RECORDS FOR THIS EXERCISE –

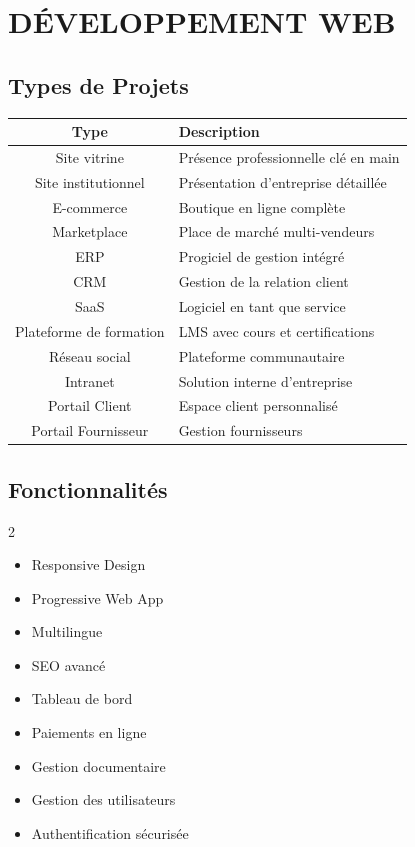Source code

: \documentclass[12pt,a4paper,oneside]{book}
\begin{document}
\chapter{DÉVELOPPEMENT WEB}

\section{Types de Projets}
\begin{center}
\begin{tabular}{|c|p{10cm}|}
\hline
\rowcolor{electronblue}
\color{white}\textbf{Type} & \color{white}\textbf{Description} \\
\hline
Site vitrine & Présence professionnelle clé en main \\
\hline
Site institutionnel & Présentation d'entreprise détaillée \\
\hline
E-commerce & Boutique en ligne complète \\
\hline
Marketplace & Place de marché multi-vendeurs \\
\hline
ERP & Progiciel de gestion intégré \\
\hline
CRM & Gestion de la relation client \\
\hline
SaaS & Logiciel en tant que service \\
\hline
Plateforme de formation & LMS avec cours et certifications \\
\hline
Réseau social & Plateforme communautaire \\
\hline
Intranet & Solution interne d'entreprise \\
\hline
Portail Client & Espace client personnalisé \\
\hline
Portail Fournisseur & Gestion fournisseurs \\
\hline
\end{tabular}
\end{center}

\section{Fonctionnalités}
\begin{multicols}{2}
\begin{itemize}
\item Responsive Design
\item Progressive Web App
\item Multilingue
\item SEO avancé
\item Tableau de bord
\item Paiements en ligne
\item Gestion documentaire
\item Gestion des utilisateurs
\item Authentification sécurisée
\end{itemize}
\end{multicols}
\end{document}
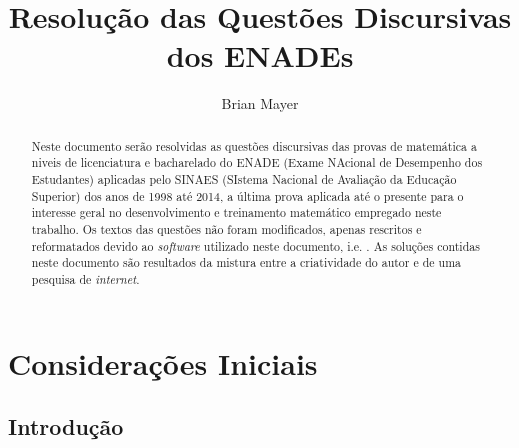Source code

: \documentclass{report}
\title{\color{blue} Resolu\c c\~ao das Quest\~oes Discursivas dos ENADEs}
\author{\sc Brian Mayer}
\begin{document}
\maketitle

\begin{abstract}

Neste documento ser\~ao resolvidas as quest\~oes discursivas das provas de matem\'atica a niveis de licenciatura e bacharelado do ENADE (Exame NAcional de Desempenho dos Estudantes) aplicadas pelo SINAES (SIstema Nacional de Avalia\c c\~ao da Educa\c c\~ao Superior) dos anos de 1998 at\'e 2014, a \'ultima prova aplicada at\'e o presente para o interesse geral no desenvolvimento e treinamento matem\'atico empregado neste trabalho. Os textos das quest\~oes n\~ao foram modificados, apenas rescritos e reformatados devido ao {\it software} utilizado neste documento, i.e. \LaTeXe. As solu\c c\~oes contidas neste documento s\~ao resultados da mistura entre a criatividade do autor e de uma pesquisa de {\it internet}. 

\end{abstract}

\tableofcontents

\part{Considera\c c\~oes Iniciais}

\chapter{Introdu\c c\~ao}
\end{document}
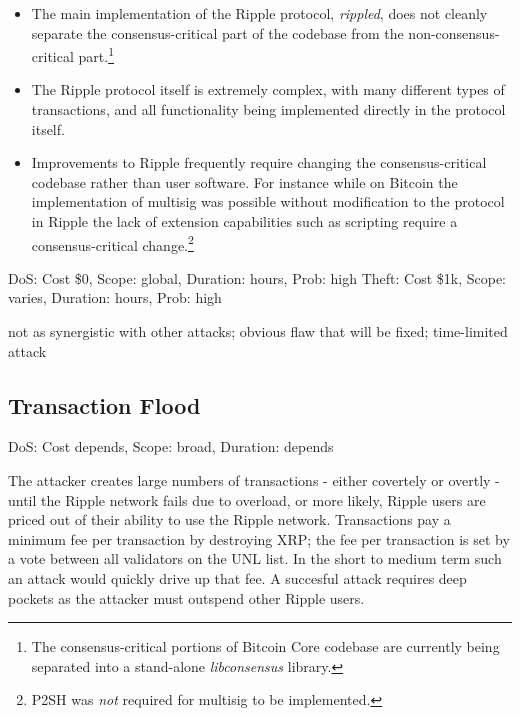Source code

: \documentclass{article}
\begin{document}
\begin{itemize}

    \item The main implementation of the Ripple protocol, \emph{rippled}, does
        not cleanly separate the consensus-critical part of the codebase from
        the non-consensus-critical part.\footnote{The consensus-critical
            portions of Bitcoin Core codebase are currently being separated
            into a stand-alone \emph{libconsensus} library.}

    \item The Ripple protocol itself is extremely complex, with many different
          types of transactions, and all functionality being implemented directly
          in the protocol itself.

    \item Improvements to Ripple frequently require changing the
          consensus-critical codebase rather than user software. For instance
          while on Bitcoin the implementation of multisig was possible without
          modification to the protocol\cite{bip19} in Ripple the lack of
          extension capabilities such as scripting require a consensus-critical
          change.\cite{ripple-wiki-multisign}\footnote{P2SH was \emph{not}
          required for multisig to be implemented.}

\end{itemize}

DoS: Cost \$0, Scope: global, Duration: hours, Prob: high
Theft: Cost \$1k, Scope: varies, Duration: hours, Prob: high

not as synergistic with other attacks; obvious flaw that will be fixed;
time-limited attack


\subsection{Transaction Flood}

DoS: Cost depends, Scope: broad, Duration: depends

The attacker creates large numbers of transactions - either covertely or
overtly - until the Ripple network fails due to overload, or more likely,
Ripple users are priced out of their ability to use the Ripple network.
Transactions pay a minimum fee per transaction by destroying XRP; the fee per
transaction is set by a vote between all validators on the UNL list. In the
short to medium term such an attack would quickly drive up that fee. A
succesful attack requires deep pockets as the attacker must outspend other
Ripple users.
\end{document}
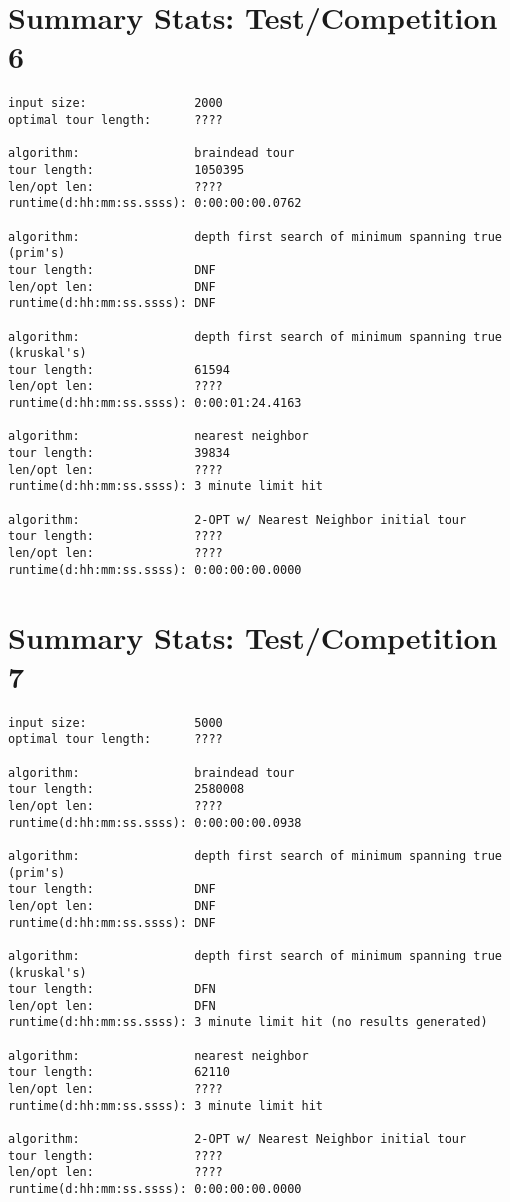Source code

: \documentclass[12pt]{article}
\begin{document}
\newpage
\section*{Summary Stats: Test/Competition 6}
\begin{verbatim}
input size:               2000
optimal tour length:      ????

algorithm:                braindead tour
tour length:              1050395
len/opt len:              ????
runtime(d:hh:mm:ss.ssss): 0:00:00:00.0762

algorithm:                depth first search of minimum spanning true (prim's) 
tour length:              DNF
len/opt len:              DNF
runtime(d:hh:mm:ss.ssss): DNF

algorithm:                depth first search of minimum spanning true (kruskal's) 
tour length:              61594
len/opt len:              ????
runtime(d:hh:mm:ss.ssss): 0:00:01:24.4163

algorithm:                nearest neighbor 
tour length:              39834
len/opt len:              ????
runtime(d:hh:mm:ss.ssss): 3 minute limit hit

algorithm:                2-OPT w/ Nearest Neighbor initial tour
tour length:              ????
len/opt len:              ????
runtime(d:hh:mm:ss.ssss): 0:00:00:00.0000
\end{verbatim}

\newpage
\section*{Summary Stats: Test/Competition 7}
\begin{verbatim}
input size:               5000
optimal tour length:      ????

algorithm:                braindead tour
tour length:              2580008
len/opt len:              ????
runtime(d:hh:mm:ss.ssss): 0:00:00:00.0938

algorithm:                depth first search of minimum spanning true (prim's) 
tour length:              DNF
len/opt len:              DNF
runtime(d:hh:mm:ss.ssss): DNF

algorithm:                depth first search of minimum spanning true (kruskal's) 
tour length:              DFN
len/opt len:              DFN
runtime(d:hh:mm:ss.ssss): 3 minute limit hit (no results generated)

algorithm:                nearest neighbor 
tour length:              62110
len/opt len:              ????
runtime(d:hh:mm:ss.ssss): 3 minute limit hit

algorithm:                2-OPT w/ Nearest Neighbor initial tour
tour length:              ????
len/opt len:              ????
runtime(d:hh:mm:ss.ssss): 0:00:00:00.0000
\end{verbatim}

\newpage
\printbibliography
\end{document}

TASK DESCRIPTION –
Go line by line through the data above and report each one that holds the string "Plateforme".

TASK RESULT –
Plateforme de formation & LMS avec cours et certifications \\
Réseau social & Plateforme communautaire \\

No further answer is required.